Steaming Hot Kare-Kare

Kare-Kare

As rains threaten to flood Luzon and tempers flare (thank goodness, we’re not badly affected in Ilocos!), I asked Lynne to make her best kare-kare.

Kare-kare, originally from the province of Pampanga in Central Luzon is a well-liked stew made of oxtail (sometimes with tripe and beef), local vegetables like sitaw, puso ng saging (banana heart) pechay (bokchoy), eggplant, rich peanut sauce, ground rice, and normally goes with sautéed bagoong alamang (fermented baby shrimps) and hot rice.
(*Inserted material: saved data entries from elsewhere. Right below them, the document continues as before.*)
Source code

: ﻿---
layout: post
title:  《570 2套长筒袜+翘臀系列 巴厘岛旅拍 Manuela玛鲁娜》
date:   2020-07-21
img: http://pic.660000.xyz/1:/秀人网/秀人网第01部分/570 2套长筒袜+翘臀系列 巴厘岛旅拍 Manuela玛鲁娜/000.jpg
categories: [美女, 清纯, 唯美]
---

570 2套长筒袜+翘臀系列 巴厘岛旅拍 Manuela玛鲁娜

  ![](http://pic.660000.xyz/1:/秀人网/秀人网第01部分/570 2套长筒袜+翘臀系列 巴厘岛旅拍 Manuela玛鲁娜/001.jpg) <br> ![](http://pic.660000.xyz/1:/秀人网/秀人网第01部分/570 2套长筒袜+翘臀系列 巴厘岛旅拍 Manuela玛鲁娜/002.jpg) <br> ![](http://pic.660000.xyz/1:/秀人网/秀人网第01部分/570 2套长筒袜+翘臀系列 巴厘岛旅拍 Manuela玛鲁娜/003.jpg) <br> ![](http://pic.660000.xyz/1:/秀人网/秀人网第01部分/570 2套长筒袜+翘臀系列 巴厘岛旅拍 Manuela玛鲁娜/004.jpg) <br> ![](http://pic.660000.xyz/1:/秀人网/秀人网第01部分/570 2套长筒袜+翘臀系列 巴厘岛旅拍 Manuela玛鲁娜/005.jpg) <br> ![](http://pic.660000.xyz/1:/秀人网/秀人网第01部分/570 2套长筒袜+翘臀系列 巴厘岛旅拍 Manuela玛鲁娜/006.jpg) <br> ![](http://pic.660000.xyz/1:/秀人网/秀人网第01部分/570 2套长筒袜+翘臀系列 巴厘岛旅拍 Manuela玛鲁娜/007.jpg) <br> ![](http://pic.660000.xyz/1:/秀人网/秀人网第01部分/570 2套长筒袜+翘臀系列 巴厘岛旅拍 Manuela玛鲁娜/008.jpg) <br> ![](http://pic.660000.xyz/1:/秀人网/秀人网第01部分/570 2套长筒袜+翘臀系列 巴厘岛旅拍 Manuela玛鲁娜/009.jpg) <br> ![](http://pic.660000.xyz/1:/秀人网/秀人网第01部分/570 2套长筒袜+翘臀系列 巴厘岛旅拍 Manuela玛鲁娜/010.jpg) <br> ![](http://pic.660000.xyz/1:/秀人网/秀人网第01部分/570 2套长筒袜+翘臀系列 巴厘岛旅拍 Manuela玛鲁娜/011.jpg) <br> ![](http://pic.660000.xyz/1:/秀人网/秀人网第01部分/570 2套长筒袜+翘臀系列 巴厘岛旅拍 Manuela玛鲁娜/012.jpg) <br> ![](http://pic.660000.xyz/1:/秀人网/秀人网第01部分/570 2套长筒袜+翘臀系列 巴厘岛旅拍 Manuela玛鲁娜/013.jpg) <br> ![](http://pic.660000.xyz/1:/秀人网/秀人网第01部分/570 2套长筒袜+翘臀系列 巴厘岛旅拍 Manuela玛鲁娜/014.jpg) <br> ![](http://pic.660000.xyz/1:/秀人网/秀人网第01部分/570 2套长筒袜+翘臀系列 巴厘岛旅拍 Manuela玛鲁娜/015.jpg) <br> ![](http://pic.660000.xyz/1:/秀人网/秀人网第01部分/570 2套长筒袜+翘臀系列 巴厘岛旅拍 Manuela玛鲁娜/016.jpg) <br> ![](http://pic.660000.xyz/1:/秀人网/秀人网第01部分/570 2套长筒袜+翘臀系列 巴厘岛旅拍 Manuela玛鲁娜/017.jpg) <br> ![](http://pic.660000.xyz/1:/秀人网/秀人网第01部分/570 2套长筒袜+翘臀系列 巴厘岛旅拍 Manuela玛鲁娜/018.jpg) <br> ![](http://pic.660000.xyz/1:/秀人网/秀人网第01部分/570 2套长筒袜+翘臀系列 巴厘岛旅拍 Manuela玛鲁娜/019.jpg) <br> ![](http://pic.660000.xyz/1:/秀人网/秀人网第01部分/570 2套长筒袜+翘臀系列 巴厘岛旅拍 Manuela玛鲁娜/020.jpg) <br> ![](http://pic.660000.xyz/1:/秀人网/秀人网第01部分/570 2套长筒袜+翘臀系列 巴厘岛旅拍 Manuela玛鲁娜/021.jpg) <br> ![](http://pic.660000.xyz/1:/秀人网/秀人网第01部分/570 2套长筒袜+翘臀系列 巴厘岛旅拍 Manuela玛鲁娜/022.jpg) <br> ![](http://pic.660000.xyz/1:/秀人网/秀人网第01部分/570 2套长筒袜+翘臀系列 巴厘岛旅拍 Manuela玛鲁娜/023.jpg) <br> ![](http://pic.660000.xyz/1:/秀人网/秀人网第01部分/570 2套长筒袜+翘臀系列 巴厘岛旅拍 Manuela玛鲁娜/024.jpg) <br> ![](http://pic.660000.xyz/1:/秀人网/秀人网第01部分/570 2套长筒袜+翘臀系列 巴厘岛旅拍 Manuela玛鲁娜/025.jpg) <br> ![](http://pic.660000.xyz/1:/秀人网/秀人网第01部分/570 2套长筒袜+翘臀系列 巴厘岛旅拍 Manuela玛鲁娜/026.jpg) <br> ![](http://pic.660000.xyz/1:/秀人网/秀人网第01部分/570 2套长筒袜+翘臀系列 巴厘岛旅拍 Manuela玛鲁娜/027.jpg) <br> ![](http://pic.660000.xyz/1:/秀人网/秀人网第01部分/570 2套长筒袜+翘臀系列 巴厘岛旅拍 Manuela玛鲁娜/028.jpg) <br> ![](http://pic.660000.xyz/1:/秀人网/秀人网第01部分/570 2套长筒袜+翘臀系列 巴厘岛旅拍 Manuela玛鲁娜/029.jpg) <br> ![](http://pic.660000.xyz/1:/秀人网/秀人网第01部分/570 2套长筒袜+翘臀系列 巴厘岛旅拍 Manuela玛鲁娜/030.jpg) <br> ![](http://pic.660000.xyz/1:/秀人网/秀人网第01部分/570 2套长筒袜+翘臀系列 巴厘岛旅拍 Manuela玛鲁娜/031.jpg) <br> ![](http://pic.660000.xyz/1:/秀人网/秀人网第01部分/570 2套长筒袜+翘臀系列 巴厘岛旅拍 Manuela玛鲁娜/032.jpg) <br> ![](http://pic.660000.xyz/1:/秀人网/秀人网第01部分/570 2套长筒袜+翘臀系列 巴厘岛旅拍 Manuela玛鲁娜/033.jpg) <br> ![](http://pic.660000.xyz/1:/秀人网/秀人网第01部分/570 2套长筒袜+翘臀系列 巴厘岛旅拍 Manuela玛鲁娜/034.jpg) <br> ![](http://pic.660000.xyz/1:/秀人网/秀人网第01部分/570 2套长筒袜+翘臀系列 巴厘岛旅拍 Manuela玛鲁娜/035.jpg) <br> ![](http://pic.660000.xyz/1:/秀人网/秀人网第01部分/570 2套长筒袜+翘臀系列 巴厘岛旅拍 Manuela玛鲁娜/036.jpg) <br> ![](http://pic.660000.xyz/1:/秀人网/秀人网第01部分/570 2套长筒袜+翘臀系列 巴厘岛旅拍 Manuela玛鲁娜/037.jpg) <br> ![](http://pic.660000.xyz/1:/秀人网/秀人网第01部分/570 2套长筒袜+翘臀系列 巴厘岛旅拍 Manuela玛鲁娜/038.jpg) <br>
Oxtail can be substituted with chicken to make chicken kare-kare; or mussels, shrimps and alimasag (blue crabs) to make seafood kare-kare. Keep all other ingredients and tweak to suit your taste. Something I’ve tried before, kare-kare and spaghetti noodles complement each other.

You might want to try this neat kare-kare recipe from Panlasang Pinoy.

Ingredients:

  • 3 lbs oxtail (cut in 2 inch slices)
  • banana flower heart (sliced)
  • 1 large pechay  (bokchoy) head
  • 1 bundle of string beans (cut into 2 inch slices)
  • 4 pcs eggplants (sliced)
  • 1 cup ground peanuts
  • 1/2 cup peanut butter
  • 1/2 cup shrimp paste
  • 1 L water
  • 1/2 cup annatto, or achuete seeds (soaked in a cup of water)
  • 1/2 cup toasted ground rice
  • 1 tbsp garlic, minced
  • 1 large onion, chopped
  • salt and pepper

Cooking procedure:

  1. In a large pot, bring the water to a boil.
  2. Put in the oxtail followed by the onions and simmer for 2.5 to 3 hrs or until tender (35 minutes if using a pressure cooker).
  3. Once the meat is tender, add the ground peanuts, peanut butter, and coloring (water from the annatto seed mixture) and simmer for 5 to 7 minutes.
  4. Add the toasted ground rice and simmer for 5 minutes.
  5. On a separate pan, saute the garlic then add the banana flower, eggplant, and string beans and cook for 5 minutes.
  6. Transfer the cooked vegetables to the large pot (where the rest of the ingredients are).
  7. Add salt and pepper to taste.
  8. Serve hot with sautéed bagoong alamang and rice.

Here’s a good quote from John Ruskin — Sunshine is delicious, rain is refreshing, wind braces us up, snow is exhilarating; there is really no such thing as bad weather, only different kinds of good weather. Smile, everyone!